The National College for Teaching and Leadership* (NCTL) has the power to investigate and discipline teachers that are reported to it for misconduct. It cannot bring criminal charges, but it can suspend teachers from the register, or ban them completely. This case is interesting because of the mismatch in outcomes of the professional conduct panel, and the criminal trial. The end result seems unsatisfactory, but the systems have worked as intended. In order to make sense of the outcome, we need to look more closely at the purpose and processes of each type of hearing.

The charges brought against Wilson were different in the two courts. In ordinary language, she was accused of having a sexual relationship with one of her pupils. The allegation was upheld by the disciplinary panel, but not by the criminal court. Why?

There are a few reasons:

1. The NCTL makes its decisions based on the balance of probabilities, whereas a criminal court passes judgement to the standard of beyond all reasonable doubt;
2. The purpose of the NCTL is to set and maintain standards for the teaching profession, and the role of a criminal court is to determine if a defendant has broken the law;
3. The law related to sexual consent and people in positions of responsibility is specific and more stringent than general laws related to the age of consent in the UK;
4. The NCTL has a safeguarding role to perform, whether a teacher’s misconduct meets the standard of ‘criminal’ or not.

Different charges were put before each court. We’ll start with the criminal charges, because they are briefer. Wilson was accused of four counts of sexual activity with a child under 18 while in a position of trust. This is a relatively new crime in the UK, introduced in 2001, and it specifically concerns the abuse of trust committed by someone in a position of responsibility if they have a sexual relationship (even a consensual one) with someone under their care who is aged below 18.

Ordinarily, the age of consent in the UK is 16, and so people who work in certain professions must not have a sexual partner who is aged 16 or 17 unless they are married to them (this is the only exception; people aged 16 and 17 can get married in the UK with parental consent).­ Prior to 2001, Wilson would not have committed a criminal offence, but she would still almost certainly have lost her job. Whether or not the NCTL would have disciplined her as severely as they did in this case is unknown.

And now on to the charges related to professional misconduct. There were two charges brought: unacceptable professional conduct and conduct that may bring the profession into disrepute. The report on the disciplinary panel’s decision gives details of the alleged actions that support these charges (it’s a long read).
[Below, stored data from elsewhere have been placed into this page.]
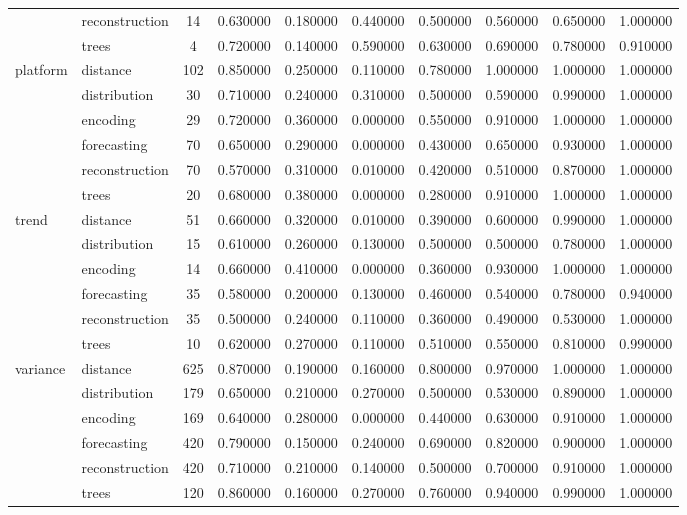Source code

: \begin{tabular}{|l|l|c|c|c|c|c|c|c|c|}
 & reconstruction & 14 & 0.630000 & 0.180000 & 0.440000 & 0.500000 & 0.560000 & 0.650000 & 1.000000 \\
 & trees & 4 & 0.720000 & 0.140000 & 0.590000 & 0.630000 & 0.690000 & 0.780000 & 0.910000 \\
\cline{1-10}
\multirow[t]{6}{*}{platform} & distance & 102 & 0.850000 & 0.250000 & 0.110000 & 0.780000 & 1.000000 & 1.000000 & 1.000000 \\
 & distribution & 30 & 0.710000 & 0.240000 & 0.310000 & 0.500000 & 0.590000 & 0.990000 & 1.000000 \\
 & encoding & 29 & 0.720000 & 0.360000 & 0.000000 & 0.550000 & 0.910000 & 1.000000 & 1.000000 \\
 & forecasting & 70 & 0.650000 & 0.290000 & 0.000000 & 0.430000 & 0.650000 & 0.930000 & 1.000000 \\
 & reconstruction & 70 & 0.570000 & 0.310000 & 0.010000 & 0.420000 & 0.510000 & 0.870000 & 1.000000 \\
 & trees & 20 & 0.680000 & 0.380000 & 0.000000 & 0.280000 & 0.910000 & 1.000000 & 1.000000 \\
\cline{1-10}
\multirow[t]{6}{*}{trend} & distance & 51 & 0.660000 & 0.320000 & 0.010000 & 0.390000 & 0.600000 & 0.990000 & 1.000000 \\
 & distribution & 15 & 0.610000 & 0.260000 & 0.130000 & 0.500000 & 0.500000 & 0.780000 & 1.000000 \\
 & encoding & 14 & 0.660000 & 0.410000 & 0.000000 & 0.360000 & 0.930000 & 1.000000 & 1.000000 \\
 & forecasting & 35 & 0.580000 & 0.200000 & 0.130000 & 0.460000 & 0.540000 & 0.780000 & 0.940000 \\
 & reconstruction & 35 & 0.500000 & 0.240000 & 0.110000 & 0.360000 & 0.490000 & 0.530000 & 1.000000 \\
 & trees & 10 & 0.620000 & 0.270000 & 0.110000 & 0.510000 & 0.550000 & 0.810000 & 0.990000 \\
\cline{1-10}
\multirow[t]{6}{*}{variance} & distance & 625 & 0.870000 & 0.190000 & 0.160000 & 0.800000 & 0.970000 & 1.000000 & 1.000000 \\
 & distribution & 179 & 0.650000 & 0.210000 & 0.270000 & 0.500000 & 0.530000 & 0.890000 & 1.000000 \\
 & encoding & 169 & 0.640000 & 0.280000 & 0.000000 & 0.440000 & 0.630000 & 0.910000 & 1.000000 \\
 & forecasting & 420 & 0.790000 & 0.150000 & 0.240000 & 0.690000 & 0.820000 & 0.900000 & 1.000000 \\
 & reconstruction & 420 & 0.710000 & 0.210000 & 0.140000 & 0.500000 & 0.700000 & 0.910000 & 1.000000 \\
 & trees & 120 & 0.860000 & 0.160000 & 0.270000 & 0.760000 & 0.940000 & 0.990000 & 1.000000 \\
\cline{1-10}
\bottomrule
\end{tabular}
The items in bold are the ones she admitted to, which constitute serious misconduct by themselves:

1. Engaged in inappropriate physical conduct with Pupil A and/or other inappropriate conduct during a trip in July — August 2015 in that she:
a. consumed alcohol;
b. permitted pupils to consume alcohol;
c. kissed Pupil A on the plane on the way back from the trip on or around 2 August 2015;
d. had oral sex with Pupil A in the airplane toilet on the way back from the trip on or around 2 August 2015;
e. had sexual intercourse with Pupil A in the airplane toilet on the way back from the trip on or around 2 August 2015:
2. Engaged in an inappropriate relationship with Pupil A in 2015 and / or 2016 in that she:
a. met pupil A on a one to one basis in her office;
b. shared her personal mobile number with Pupil A;
c. regularly communicated with Pupil A outside of school;
d. disclosed personal details of her life to Pupil A;
e. took Pupil A on one or more outings;
f. consumed alcohol with Pupil A;
g. kissed Pupil A on one or more occasions;
h. touched Pupil A, including rubbing his leg;
3. Her conduct at allegations 1 and 2 as may be found proven was sexually motivated;
4. In or around May 2016 she informed the school’s principal that:
a. she had not been meeting Pupil A outside school when in fact she had been;
b. she had not had sexual intercourse with Pupil A when in fact she had;
5. Breached confidentiality in relation to allegations against her regarding her relationship with Pupil A, in that she discussed the allegations with Pupil A;
6. Asked Pupil A:
a. to keep their relationship secret;
b. to deny their relationship if asked about it;
7. In doing allegations 4, 5 and 6 as may be found proven she was dishonest in trying to conceal her relationship with Pupil A.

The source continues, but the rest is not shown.